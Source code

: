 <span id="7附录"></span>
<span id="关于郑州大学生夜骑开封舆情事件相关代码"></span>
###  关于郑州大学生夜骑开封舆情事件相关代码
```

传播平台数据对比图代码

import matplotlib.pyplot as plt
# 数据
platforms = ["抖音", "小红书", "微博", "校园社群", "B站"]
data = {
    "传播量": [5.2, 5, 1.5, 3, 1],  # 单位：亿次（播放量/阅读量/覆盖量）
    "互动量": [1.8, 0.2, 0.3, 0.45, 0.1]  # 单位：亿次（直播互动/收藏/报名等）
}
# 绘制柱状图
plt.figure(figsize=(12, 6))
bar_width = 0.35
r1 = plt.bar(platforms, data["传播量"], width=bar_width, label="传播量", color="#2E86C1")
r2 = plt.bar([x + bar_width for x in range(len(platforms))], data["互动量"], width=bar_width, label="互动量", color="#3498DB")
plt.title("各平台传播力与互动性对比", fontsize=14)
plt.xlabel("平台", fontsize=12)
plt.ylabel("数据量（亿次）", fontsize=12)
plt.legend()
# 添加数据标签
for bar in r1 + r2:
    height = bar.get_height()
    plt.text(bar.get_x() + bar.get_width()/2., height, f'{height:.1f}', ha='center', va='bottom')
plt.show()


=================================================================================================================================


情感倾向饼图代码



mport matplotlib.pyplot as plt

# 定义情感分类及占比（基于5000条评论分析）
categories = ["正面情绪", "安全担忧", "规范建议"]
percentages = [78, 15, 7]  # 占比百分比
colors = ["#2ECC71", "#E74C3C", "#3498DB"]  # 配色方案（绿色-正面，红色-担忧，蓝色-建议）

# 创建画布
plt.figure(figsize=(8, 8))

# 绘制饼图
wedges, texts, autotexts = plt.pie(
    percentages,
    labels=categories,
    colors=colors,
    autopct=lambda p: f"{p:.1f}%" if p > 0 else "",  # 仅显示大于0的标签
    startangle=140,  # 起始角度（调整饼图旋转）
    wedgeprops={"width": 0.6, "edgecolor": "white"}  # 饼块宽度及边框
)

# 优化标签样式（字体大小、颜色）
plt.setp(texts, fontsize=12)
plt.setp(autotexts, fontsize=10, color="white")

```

** PROBLEM DESCRIPTION **
A bare number is the whole answer: how many lines in the entries contain "data"?

** TASK RESPONSE **
3